By  on April 14, 2010

Strong sales in the Americas and the benefits of currency exchange lifted earnings results for denim giant Levi Strauss & Co. during the first quarter.

“We’re off to a good start in 2010,” said John Anderson, president and chief executive officer, during a conference call with analysts.

For the three months ended Feb. 28, the San Francisco-based company reported a 17.2 percent rise in earnings to $56.4 million, compared with earnings of $48.1 million in the same period a year ago.

Revenues increased 8.8 percent to $1.04 billion from $951.5 million, while sales gained 9.1 percent to $1.02 billion from $931.3 million. The Levi’s brand accounted for about 84 percent of sales, or $853.4 million.

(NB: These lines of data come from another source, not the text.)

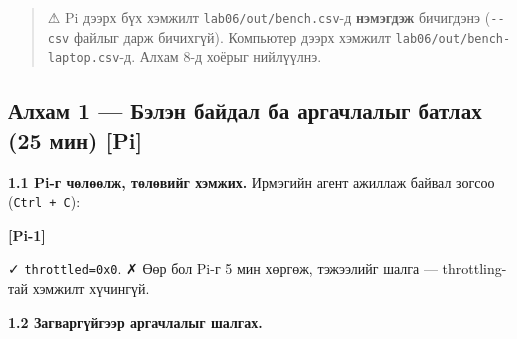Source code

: \begin{quote}
⚠ Pi дээрх бүх хэмжилт \texttt{lab06/\allowbreak{}out/\allowbreak{}bench.\allowbreak{}csv}-д \textbf{нэмэгдэж} бичигдэнэ (\texttt{-\/-csv} файлыг дарж бичихгүй). Компьютер дээрх хэмжилт \texttt{lab06/\allowbreak{}out/\allowbreak{}bench-laptop.\allowbreak{}csv}-д. Алхам 8-д хоёрыг нийлүүлнэ.
\end{quote}

\hypertarget{ux430ux43bux445ux430ux43c-1-ux431ux44dux43bux44dux43d-ux431ux430ux439ux434ux430ux43b-ux431ux430-ux430ux440ux433ux430ux447ux43bux430ux43bux44bux433-ux431ux430ux442ux43bux430ux445-25-ux43cux438ux43d-pi}{%
\subsection{Алхам 1 --- Бэлэн байдал ба аргачлалыг батлах (25 мин) {[}Pi{]}}\label{ux430ux43bux445ux430ux43c-1-ux431ux44dux43bux44dux43d-ux431ux430ux439ux434ux430ux43b-ux431ux430-ux430ux440ux433ux430ux447ux43bux430ux43bux44bux433-ux431ux430ux442ux43bux430ux445-25-ux43cux438ux43d-pi}}

\textbf{1.1 Pi-г чөлөөлж, төлөвийг хэмжих.} Ирмэгийн агент ажиллаж байвал зогсоо (\texttt{Ctrl\ +\ C}):

\textbf{{[}Pi-1{]}}

\begin{Shaded}
\begin{Highlighting}[]
\KeywordTok{|} 
\end{Highlighting}
\end{Shaded}

✓ \texttt{throttled=0x0}. ✗ Өөр бол Pi-г 5 мин хөргөж, тэжээлийг шалга --- throttling-тай хэмжилт хүчингүй.

\textbf{1.2 Загваргүйгээр аргачлалыг шалгах.}

\begin{Shaded}
\begin{Highlighting}[]
 \KeywordTok{\textbackslash{}}
\end{Highlighting}
\end{Shaded}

Sales in the Americas rose 8.2 percent to $545.2 million from $503.9 million. The segment realized a boost of $6 million due to currency exchange, but gains were also reported for the Levi’s brand in the men’s, juniors and boy’s wholesale channel. Declines continued with the U.S. Dockers label and with the Signature by Levi Strauss brand.

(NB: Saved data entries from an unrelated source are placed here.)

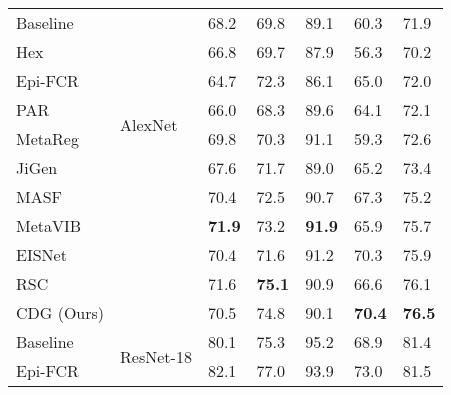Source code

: \begin{table*}[htb]
\begin{center}
\begin{tabularx}{0.9\textwidth}{p{}<{\centering}|p{}<{\centering}|p{}<{\centering}|p{}<{\centering}|p{}<{\centering}|p{}<{\centering}|X<{\centering}}
      Baseline                         & \multirow{8}{*}{AlexNet
      }
                                       & 68.2                      & 69.8          & 89.1          & 60.3          & 71.9                                   \\
      Hex \citep{wang2019learning1}     &                           & 66.8          & 69.7          & 87.9          & 56.3          & 70.2                   \\
      Epi-FCR \citep{li2019episodic}    &                           & 64.7          & 72.3          & 86.1          & 65.0          & 72.0                   \\
      PAR \citep{wang2019learning}      &                           & 66.0          & 68.3          & 89.6          & 64.1          & 72.1                   \\
      MetaReg \citep{balaji2018metareg} &                           & 69.8          & 70.3          & 91.1          & 59.3          & 72.6                   \\
      JiGen \citep{li2019episodic}      &                           & 67.6          & 71.7          & 89.0          & 65.2          & 73.4                   \\
      MASF \citep{dou2019domain}        &                           & 70.4          & 72.5          & 90.7          & 67.3          & 75.2                   \\
      MetaVIB \citep{du2020learning}    &                           & \textbf{71.9} & 73.2          & \textbf{91.9} & 65.9          & 75.7                   \\
      EISNet \citep{wang2020learning}   &                           & 70.4          & 71.6          & 91.2          & 70.3          & 75.9                   \\
      RSC \citep{huangRSC2020}          &                           & 71.6          & \textbf{75.1} & 90.9          & 66.6          & 76.1                   \\
      CDG (Ours)                       &                           & 70.5          & 74.8          & 90.1          & \textbf{70.4} & \textbf{76.5}          \\
      \midrule[0.4pt]
      Baseline                         & \multirow{8}{*}{ResNet-18}
                                       & 80.1                      & 75.3          & 95.2          & 68.9          & 81.4                                   \\
      Epi-FCR \citep{li2019episodic}    &                           & 82.1          & 77.0          & 93.9          & 73.0          & 81.5                   \\

\end{tabularx}
\end{center}
\end{table*}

“We’re still in the early stages of our efforts to reenergize the khaki category and the Docker’s brand,” said Robert Hanson, president of Levi Strauss Americas.

While sales were down, Hanson said the company had picked up more customers for Dockers and that online sales did increase after the label’s Super Bowl spot. Anderson added that Dockers posted double-digit gains in Europe.

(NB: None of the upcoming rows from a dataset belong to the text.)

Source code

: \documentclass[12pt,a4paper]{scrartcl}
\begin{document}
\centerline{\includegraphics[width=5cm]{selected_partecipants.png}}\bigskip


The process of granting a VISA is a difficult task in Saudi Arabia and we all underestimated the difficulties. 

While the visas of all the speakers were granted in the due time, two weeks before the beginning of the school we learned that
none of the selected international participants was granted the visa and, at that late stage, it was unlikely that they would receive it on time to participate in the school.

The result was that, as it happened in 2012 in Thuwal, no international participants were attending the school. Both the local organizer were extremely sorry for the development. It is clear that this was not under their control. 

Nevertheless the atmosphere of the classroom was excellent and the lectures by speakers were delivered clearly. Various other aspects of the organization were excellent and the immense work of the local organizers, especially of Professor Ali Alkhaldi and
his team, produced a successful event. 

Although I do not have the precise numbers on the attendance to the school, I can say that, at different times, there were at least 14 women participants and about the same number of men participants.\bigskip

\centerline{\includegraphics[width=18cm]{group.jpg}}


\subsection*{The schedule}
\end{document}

European revenues rose 14.5 percent to $306.1 million from $267.3 million, aided by a $21 million favorable impact of currency exchange. Continued sales declines in the European wholesale segment were offset by expansion of company-owned stores in the region.

Asia-Pacific revenues gained 2 percent to $183.8 million from $180.3 million. However, discounting a $12 million favorable impact of currency exchange, revenues would have declined. The company’s problems in the region are tied primarily to lower sales in Japan.

“India and China remain the growth engines for the region,” said Anderson.

Management said economic conditions remain challenging and that wholesale customers have continued to focus on keeping inventory levels low. However, the economic environment is allowing the company to lease retail space in prime locations for better rates. Stores are being added across India and China, and Anderson said most of the U.S. outlet stores it acquired last year have been remodeled.